> What the exercise asks
Below are the entries; give again exactly the lines from the one mentioning "facility in it." through the one mentioning "extensible run-time pattern", inclusive.

> Listed entries
===============

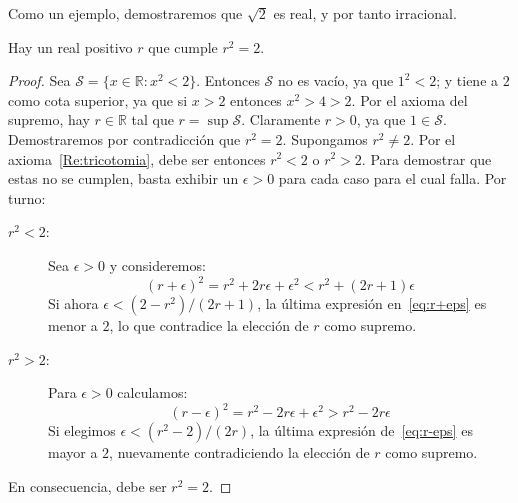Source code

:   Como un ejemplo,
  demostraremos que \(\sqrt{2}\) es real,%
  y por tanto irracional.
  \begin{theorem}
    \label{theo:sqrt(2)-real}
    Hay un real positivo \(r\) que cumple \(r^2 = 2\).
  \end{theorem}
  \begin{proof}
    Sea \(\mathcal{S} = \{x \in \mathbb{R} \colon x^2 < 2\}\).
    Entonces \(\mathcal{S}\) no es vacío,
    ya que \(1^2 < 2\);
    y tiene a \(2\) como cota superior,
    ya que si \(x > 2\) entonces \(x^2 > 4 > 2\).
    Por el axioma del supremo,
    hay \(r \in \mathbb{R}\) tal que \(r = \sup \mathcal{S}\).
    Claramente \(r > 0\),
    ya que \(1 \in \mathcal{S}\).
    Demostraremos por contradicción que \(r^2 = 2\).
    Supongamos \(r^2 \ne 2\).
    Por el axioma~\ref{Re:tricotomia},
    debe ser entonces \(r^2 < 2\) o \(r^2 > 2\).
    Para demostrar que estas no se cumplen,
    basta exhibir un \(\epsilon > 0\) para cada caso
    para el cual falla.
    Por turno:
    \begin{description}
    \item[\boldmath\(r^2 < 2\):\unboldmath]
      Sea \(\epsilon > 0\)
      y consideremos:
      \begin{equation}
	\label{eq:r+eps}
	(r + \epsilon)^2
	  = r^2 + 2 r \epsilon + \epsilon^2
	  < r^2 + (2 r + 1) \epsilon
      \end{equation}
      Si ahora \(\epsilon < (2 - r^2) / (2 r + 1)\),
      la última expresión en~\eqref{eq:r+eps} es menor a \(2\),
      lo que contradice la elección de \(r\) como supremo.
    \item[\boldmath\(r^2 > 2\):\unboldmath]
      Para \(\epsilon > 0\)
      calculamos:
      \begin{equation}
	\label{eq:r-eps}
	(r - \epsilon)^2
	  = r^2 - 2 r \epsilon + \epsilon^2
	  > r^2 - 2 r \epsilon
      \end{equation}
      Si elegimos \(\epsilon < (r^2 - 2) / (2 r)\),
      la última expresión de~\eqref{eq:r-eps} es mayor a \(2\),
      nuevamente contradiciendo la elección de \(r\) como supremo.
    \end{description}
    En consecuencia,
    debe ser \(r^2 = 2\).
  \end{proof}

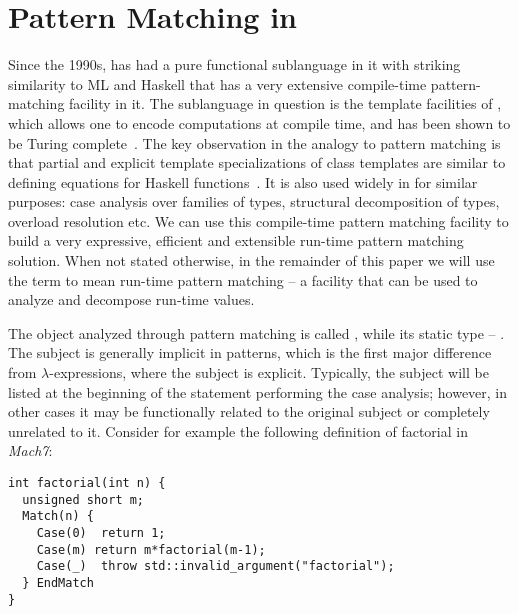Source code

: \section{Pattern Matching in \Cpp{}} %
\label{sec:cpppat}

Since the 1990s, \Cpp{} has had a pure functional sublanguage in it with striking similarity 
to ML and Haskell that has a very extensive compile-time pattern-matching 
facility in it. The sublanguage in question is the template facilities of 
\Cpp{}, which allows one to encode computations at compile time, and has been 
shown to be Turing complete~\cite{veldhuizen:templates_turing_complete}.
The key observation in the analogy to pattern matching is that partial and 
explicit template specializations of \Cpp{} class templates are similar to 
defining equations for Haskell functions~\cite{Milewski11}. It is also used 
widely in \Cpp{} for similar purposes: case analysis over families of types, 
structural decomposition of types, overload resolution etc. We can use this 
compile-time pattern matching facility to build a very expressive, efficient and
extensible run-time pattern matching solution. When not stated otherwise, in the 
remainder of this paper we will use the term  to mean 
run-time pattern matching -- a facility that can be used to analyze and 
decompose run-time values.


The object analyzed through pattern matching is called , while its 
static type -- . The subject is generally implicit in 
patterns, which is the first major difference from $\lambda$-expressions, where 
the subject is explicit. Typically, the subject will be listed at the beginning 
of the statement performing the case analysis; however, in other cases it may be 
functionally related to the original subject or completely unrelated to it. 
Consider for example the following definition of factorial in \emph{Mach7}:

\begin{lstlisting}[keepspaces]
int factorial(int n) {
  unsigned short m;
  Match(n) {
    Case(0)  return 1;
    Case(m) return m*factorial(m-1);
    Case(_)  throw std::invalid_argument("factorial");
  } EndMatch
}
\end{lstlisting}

===============

> Output for this exercise
facility in it. The sublanguage in question is the template facilities of 
\Cpp{}, which allows one to encode computations at compile time, and has been 
shown to be Turing complete~\cite{veldhuizen:templates_turing_complete}.
The key observation in the analogy to pattern matching is that partial and 
explicit template specializations of \Cpp{} class templates are similar to 
defining equations for Haskell functions~\cite{Milewski11}. It is also used 
widely in \Cpp{} for similar purposes: case analysis over families of types, 
structural decomposition of types, overload resolution etc. We can use this 
compile-time pattern matching facility to build a very expressive, efficient and
extensible run-time pattern matching solution. When not stated otherwise, in the 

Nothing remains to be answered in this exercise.